_EXERCISE REQUIREMENTS_: From the first line of the records below through the line with "I also have to work on frond-end!", output each line exactly; skip the pictures.

_Document images with source code_:
==============================
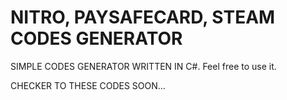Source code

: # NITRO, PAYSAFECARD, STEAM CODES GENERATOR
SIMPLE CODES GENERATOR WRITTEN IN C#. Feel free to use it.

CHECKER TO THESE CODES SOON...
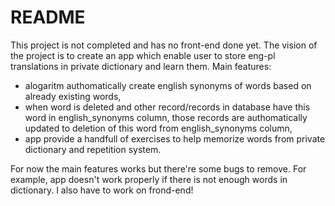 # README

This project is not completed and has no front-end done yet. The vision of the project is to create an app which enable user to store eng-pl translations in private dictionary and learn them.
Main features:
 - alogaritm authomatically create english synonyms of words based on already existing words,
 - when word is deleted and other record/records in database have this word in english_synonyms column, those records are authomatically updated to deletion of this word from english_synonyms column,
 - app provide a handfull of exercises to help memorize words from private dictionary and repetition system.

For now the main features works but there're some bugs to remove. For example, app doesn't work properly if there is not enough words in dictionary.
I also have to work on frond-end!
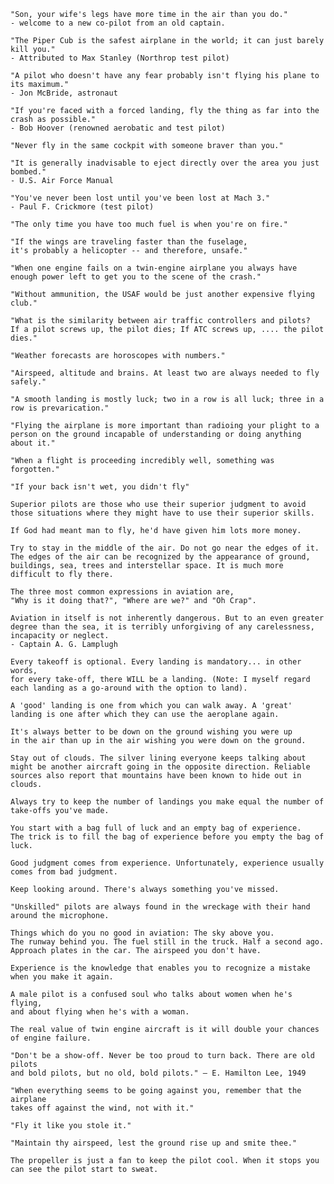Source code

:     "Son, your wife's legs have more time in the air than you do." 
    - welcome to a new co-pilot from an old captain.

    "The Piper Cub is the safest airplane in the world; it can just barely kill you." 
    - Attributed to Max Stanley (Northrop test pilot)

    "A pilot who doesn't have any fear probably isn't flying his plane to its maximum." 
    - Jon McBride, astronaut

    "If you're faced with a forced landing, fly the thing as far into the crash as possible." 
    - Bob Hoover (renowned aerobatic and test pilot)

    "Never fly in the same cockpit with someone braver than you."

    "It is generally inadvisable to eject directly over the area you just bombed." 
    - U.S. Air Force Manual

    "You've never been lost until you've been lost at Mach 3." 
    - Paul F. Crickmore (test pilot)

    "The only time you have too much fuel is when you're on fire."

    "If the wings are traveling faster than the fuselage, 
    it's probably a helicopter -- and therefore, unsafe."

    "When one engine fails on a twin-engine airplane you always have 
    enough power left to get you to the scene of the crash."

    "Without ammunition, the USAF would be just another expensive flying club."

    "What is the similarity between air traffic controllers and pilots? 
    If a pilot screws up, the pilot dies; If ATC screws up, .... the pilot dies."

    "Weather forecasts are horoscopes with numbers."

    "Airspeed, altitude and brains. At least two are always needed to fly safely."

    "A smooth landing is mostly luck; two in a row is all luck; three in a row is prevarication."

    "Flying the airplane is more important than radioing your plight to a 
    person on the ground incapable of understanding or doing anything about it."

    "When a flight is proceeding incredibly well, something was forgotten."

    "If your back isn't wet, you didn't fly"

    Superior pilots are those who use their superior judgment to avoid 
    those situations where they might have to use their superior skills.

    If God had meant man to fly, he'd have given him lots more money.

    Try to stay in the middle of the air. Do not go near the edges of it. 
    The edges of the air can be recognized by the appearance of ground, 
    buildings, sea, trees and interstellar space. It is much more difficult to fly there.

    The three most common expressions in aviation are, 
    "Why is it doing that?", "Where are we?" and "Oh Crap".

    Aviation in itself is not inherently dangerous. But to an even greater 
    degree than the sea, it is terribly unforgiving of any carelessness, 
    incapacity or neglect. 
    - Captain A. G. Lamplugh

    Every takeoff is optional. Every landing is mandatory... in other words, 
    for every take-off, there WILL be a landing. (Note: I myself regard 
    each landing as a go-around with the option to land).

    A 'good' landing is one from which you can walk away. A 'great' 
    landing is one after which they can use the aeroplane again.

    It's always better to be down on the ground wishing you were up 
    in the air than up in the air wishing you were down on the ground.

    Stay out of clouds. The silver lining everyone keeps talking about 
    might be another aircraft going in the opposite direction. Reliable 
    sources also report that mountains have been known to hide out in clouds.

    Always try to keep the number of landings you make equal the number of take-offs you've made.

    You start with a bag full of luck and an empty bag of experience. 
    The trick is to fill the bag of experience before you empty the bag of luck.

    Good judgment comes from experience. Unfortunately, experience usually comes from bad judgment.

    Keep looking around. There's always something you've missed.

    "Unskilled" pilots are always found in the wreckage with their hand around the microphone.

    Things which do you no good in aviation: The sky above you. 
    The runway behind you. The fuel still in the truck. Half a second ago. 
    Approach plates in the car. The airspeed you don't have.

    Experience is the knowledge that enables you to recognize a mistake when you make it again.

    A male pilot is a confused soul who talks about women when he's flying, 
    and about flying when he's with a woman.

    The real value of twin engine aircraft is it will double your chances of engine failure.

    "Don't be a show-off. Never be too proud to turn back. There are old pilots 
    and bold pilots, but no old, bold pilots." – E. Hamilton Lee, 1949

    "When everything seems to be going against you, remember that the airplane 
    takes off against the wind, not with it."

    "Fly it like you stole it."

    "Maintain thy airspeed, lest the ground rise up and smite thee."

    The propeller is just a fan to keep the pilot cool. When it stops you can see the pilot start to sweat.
==============================
_SOLUTION FOR THIS TASK_:
Source code

: # NITRO, PAYSAFECARD, STEAM CODES GENERATOR
SIMPLE CODES GENERATOR WRITTEN IN C#. Feel free to use it.

CHECKER TO THESE CODES SOON...
 # README

This project is not completed and has no front-end done yet. The vision of the project is to create an app which enable user to store eng-pl translations in private dictionary and learn them.
Main features:
 - alogaritm authomatically create english synonyms of words based on already existing words,
 - when word is deleted and other record/records in database have this word in english_synonyms column, those records are authomatically updated to deletion of this word from english_synonyms column,
 - app provide a handfull of exercises to help memorize words from private dictionary and repetition system.

For now the main features works but there're some bugs to remove. For example, app doesn't work properly if there is not enough words in dictionary.
I also have to work on frond-end!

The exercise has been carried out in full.